Tuesday, June 29, 2010

Reveling in Nature's Spectacle: Firefly Storm at Chateau Papillon

I saw one of the most spectacular things I’ve ever witnessed tonight, compliments of Mother Nature: a firefly "storm" which unfolded in the fading hours of the evening in the woods at Chateau Papillon.  Thousands of lightning bugs lit up the trees in a rapid-fire display of bioluminescence, blinking on and off several times a second  like camera strobes in the stands of a fantastical stadium.

I've always marveled at the beauty which is out there simply for the viewing to those who care to take the time to look, and I've certainly seen my fair share of Mother Nature's artwork (often shaped and refined by Father Time).  I have to put the firefly storm up there with the most poignant of those images.
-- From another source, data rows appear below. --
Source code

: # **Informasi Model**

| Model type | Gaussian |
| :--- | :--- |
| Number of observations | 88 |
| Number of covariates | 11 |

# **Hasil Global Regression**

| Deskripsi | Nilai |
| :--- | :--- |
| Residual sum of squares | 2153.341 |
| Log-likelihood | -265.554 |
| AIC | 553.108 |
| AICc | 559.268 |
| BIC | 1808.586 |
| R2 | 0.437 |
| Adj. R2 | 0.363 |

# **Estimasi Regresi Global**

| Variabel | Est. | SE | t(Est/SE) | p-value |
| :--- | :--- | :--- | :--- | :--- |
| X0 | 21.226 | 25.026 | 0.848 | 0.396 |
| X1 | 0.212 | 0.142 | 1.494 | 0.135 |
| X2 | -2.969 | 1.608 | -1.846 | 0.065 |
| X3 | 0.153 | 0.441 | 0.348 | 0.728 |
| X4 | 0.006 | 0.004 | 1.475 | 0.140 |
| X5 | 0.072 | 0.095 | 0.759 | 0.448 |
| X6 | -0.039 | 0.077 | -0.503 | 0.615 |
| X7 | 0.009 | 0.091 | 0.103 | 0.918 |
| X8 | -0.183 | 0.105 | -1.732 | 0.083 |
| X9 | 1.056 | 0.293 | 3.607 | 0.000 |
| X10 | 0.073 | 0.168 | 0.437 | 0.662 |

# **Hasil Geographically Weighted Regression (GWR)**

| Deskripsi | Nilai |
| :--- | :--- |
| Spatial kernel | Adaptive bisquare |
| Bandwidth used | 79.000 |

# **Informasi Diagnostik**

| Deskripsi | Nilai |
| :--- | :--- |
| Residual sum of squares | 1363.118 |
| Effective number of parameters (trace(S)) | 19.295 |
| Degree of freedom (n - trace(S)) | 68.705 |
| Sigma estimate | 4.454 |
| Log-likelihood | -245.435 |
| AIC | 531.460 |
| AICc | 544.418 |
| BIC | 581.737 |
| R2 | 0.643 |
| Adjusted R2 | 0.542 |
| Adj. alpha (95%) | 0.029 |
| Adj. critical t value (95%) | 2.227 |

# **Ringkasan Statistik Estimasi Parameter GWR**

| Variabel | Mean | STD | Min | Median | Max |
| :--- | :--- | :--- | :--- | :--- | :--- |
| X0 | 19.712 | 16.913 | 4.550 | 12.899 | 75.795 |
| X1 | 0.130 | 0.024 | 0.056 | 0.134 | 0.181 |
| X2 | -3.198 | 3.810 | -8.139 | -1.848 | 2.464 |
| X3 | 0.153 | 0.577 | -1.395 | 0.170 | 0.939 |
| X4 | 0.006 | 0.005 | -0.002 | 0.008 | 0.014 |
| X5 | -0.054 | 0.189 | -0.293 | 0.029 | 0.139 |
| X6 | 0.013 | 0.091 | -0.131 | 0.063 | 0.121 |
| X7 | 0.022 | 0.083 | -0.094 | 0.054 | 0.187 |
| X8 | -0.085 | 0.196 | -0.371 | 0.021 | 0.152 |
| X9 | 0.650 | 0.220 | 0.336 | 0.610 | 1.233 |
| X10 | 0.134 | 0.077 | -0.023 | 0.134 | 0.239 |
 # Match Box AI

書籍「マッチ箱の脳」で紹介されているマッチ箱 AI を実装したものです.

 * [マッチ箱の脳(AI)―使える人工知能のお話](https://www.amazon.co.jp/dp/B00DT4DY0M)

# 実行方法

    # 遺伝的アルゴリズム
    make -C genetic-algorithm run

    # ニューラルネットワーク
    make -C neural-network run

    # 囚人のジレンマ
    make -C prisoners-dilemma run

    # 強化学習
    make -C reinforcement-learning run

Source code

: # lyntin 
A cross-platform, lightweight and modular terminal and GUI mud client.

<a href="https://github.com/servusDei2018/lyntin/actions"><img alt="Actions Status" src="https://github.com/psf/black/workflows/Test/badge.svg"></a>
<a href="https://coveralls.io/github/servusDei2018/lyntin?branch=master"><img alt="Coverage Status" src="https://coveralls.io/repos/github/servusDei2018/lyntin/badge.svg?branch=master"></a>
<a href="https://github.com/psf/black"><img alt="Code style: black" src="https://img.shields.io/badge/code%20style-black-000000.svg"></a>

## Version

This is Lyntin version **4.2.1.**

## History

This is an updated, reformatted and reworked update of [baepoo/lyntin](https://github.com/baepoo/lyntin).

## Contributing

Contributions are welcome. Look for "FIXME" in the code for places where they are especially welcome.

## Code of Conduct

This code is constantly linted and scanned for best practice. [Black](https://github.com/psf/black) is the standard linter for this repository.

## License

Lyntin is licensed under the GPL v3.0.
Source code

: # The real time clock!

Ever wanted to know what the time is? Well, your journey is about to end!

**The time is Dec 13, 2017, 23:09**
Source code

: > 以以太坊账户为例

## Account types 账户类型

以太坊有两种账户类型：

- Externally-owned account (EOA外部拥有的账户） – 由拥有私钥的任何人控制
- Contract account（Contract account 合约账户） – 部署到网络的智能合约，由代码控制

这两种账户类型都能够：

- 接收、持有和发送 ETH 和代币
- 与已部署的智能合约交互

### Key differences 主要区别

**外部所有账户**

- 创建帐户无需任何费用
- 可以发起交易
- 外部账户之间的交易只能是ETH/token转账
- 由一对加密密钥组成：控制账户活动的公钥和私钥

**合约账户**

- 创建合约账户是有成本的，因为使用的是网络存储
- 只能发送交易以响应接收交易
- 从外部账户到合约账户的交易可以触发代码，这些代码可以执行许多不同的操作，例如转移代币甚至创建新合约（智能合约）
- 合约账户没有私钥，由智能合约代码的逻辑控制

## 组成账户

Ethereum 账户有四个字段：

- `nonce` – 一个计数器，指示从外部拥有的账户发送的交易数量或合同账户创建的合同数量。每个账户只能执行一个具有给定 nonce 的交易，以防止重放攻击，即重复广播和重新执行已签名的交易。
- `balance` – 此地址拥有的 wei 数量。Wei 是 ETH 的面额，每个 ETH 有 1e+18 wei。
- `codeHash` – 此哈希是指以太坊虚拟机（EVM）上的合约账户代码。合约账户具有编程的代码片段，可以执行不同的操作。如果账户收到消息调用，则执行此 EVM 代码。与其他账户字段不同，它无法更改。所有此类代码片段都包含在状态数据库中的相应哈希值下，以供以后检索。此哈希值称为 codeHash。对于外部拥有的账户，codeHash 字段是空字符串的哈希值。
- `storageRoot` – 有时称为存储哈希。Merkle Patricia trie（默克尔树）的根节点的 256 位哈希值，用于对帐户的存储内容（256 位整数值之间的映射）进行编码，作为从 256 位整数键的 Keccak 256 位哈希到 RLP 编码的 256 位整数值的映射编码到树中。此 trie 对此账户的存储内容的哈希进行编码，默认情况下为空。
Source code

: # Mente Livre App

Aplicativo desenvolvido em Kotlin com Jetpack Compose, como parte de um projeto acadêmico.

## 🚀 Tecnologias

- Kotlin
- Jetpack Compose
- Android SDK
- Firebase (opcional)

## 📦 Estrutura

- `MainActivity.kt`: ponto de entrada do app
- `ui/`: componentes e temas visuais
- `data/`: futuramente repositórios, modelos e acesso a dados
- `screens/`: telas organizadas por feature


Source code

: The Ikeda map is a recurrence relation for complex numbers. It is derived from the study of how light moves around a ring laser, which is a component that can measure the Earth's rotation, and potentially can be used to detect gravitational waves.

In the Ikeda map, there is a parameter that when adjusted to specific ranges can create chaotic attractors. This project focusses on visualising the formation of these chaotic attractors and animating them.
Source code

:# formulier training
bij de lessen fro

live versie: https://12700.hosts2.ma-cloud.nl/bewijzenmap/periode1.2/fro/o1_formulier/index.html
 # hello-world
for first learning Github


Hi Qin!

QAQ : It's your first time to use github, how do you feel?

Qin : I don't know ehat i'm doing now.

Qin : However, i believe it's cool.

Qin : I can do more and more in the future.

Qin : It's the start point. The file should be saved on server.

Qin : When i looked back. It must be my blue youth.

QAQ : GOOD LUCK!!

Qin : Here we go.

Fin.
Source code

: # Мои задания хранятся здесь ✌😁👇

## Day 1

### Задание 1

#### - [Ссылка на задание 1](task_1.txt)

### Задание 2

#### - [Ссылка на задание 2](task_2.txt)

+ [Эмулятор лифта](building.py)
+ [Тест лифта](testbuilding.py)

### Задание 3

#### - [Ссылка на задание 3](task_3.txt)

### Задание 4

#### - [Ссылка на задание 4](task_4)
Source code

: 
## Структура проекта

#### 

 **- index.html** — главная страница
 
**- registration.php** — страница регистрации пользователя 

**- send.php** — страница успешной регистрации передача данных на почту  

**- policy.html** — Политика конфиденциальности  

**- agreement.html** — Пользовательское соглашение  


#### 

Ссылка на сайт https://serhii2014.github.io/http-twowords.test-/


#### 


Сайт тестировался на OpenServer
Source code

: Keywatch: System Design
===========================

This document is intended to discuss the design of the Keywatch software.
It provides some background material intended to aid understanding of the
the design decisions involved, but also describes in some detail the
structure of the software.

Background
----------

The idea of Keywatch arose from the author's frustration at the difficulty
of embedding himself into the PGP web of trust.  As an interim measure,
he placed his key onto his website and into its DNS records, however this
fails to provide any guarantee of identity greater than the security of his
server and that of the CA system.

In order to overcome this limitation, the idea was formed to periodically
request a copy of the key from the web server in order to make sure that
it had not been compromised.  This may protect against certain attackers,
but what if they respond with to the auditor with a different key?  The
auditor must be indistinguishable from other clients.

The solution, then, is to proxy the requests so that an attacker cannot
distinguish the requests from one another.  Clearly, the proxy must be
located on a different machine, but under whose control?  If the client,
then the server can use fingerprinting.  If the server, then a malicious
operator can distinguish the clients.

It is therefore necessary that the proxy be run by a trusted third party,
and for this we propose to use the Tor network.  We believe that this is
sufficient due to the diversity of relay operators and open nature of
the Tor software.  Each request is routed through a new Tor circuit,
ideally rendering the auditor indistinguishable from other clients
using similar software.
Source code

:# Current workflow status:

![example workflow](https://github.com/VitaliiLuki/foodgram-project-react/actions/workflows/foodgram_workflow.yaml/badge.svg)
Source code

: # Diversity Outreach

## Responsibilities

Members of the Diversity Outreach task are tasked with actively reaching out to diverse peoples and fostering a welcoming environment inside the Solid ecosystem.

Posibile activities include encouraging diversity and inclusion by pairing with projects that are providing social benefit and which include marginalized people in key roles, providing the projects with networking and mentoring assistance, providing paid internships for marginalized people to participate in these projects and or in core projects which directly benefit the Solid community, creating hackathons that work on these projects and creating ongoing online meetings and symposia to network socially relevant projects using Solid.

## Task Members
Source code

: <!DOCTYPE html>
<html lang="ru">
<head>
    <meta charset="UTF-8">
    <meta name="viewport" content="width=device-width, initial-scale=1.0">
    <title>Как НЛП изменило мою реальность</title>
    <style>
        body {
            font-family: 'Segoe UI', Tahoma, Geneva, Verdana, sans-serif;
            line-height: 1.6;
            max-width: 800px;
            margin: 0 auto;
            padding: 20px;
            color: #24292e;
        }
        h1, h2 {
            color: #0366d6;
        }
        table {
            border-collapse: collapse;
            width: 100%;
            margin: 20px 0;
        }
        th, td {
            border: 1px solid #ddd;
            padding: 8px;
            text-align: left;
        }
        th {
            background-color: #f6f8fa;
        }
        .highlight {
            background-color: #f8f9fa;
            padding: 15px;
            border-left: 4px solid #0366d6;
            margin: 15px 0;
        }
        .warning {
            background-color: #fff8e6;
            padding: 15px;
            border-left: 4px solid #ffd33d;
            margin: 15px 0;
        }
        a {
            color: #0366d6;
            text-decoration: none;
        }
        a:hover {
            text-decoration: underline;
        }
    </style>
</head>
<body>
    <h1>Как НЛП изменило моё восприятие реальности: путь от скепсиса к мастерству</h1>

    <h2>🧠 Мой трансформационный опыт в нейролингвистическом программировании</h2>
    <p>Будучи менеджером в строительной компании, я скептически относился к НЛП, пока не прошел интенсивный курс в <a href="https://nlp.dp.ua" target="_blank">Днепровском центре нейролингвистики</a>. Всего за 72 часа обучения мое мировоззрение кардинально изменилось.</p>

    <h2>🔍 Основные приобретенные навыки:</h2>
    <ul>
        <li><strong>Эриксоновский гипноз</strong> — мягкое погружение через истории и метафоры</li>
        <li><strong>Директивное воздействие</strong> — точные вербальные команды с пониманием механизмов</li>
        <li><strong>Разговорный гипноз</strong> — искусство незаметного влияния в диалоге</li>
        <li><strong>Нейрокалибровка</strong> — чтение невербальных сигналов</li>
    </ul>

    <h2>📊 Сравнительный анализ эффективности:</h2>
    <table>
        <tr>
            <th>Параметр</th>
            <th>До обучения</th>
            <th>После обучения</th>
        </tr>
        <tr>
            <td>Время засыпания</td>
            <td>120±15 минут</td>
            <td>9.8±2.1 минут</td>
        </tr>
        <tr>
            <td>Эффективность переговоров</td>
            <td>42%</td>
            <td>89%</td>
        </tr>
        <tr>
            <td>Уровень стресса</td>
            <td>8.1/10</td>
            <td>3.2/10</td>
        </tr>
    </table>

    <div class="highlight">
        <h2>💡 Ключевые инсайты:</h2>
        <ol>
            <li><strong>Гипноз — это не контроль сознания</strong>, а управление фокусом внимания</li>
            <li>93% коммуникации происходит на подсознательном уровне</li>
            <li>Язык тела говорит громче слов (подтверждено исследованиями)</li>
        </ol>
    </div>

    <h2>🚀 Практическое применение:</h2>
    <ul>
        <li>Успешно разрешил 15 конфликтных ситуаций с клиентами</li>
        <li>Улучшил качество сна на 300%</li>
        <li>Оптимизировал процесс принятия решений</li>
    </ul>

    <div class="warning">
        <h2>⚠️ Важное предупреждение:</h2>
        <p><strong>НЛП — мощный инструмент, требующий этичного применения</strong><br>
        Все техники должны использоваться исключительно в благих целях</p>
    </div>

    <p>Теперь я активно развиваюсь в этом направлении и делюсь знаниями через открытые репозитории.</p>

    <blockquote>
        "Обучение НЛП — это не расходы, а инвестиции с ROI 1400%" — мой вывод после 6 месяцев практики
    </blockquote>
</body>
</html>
These weren't the “normal” fireflies I caught as a child, either; those blink slowly, showing a greenish-yellow flash off every few seconds and with a duration for each lasting a lengthy half second or so.  We've had that sort of firefly in the yard since late May.  No, tonight's performance consisted of staccato, rapid-fire flashes, durations less than a tenth of a second but much more frequent (to the point individuals seemed to flash two or three times a second, perhaps).  And where the lightning bugs I'm most familiar with put on their show no higher than waist level, these filled the trees to their tops.

Our neighbors had their lights off, which really helped (they usually have a large lantern serving as a streetlight in their front yard), although the skies were still a far cry from solid black--more a 50% grey between clouds and the light pollution that’s been part of my life outside the occasional trip to the spaces of the desert west or the isolated Appalachian forest.  The evening, too, was unusually serene; even the frogs habituating our pond and the damp woods kept mostly to themselves to admire the light show in silence.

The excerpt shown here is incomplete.